GIVEN RECORDS section start
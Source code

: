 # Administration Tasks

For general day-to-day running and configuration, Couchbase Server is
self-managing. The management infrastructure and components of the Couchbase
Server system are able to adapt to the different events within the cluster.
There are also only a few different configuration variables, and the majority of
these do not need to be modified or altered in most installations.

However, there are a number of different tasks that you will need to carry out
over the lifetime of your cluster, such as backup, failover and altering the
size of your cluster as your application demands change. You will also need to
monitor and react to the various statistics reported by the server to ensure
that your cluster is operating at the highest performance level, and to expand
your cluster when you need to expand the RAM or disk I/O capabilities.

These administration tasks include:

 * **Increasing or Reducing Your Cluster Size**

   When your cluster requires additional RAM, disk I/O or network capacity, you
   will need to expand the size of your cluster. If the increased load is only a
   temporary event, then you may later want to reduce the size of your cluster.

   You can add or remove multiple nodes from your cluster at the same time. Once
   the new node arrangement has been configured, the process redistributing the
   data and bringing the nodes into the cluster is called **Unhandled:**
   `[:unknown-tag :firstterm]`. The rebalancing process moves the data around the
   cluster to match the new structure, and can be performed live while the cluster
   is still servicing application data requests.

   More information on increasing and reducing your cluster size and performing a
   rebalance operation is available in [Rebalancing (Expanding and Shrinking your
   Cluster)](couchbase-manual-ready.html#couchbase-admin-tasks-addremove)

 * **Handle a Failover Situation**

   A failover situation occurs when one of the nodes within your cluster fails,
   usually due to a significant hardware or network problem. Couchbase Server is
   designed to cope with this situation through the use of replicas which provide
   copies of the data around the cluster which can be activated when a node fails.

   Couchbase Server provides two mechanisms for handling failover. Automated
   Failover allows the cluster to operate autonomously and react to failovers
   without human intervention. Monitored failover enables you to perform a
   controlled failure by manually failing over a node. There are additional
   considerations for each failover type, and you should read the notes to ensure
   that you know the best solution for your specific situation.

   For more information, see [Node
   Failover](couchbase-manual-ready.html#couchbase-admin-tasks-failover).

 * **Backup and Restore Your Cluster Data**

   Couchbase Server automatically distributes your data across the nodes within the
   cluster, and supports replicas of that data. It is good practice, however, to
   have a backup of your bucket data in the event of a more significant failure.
GIVEN RECORDS section end
| WHAT YOU HAVE TO DO |
Only those lines of the entries above that run from the line containing "self-managing. The management" to the line containing "over the lifetime", both included, should be transcribed exactly.

| SOLUTION TO THIS EXERCISE |
self-managing. The management infrastructure and components of the Couchbase
Server system are able to adapt to the different events within the cluster.
There are also only a few different configuration variables, and the majority of
these do not need to be modified or altered in most installations.

However, there are a number of different tasks that you will need to carry out
over the lifetime of your cluster, such as backup, failover and altering the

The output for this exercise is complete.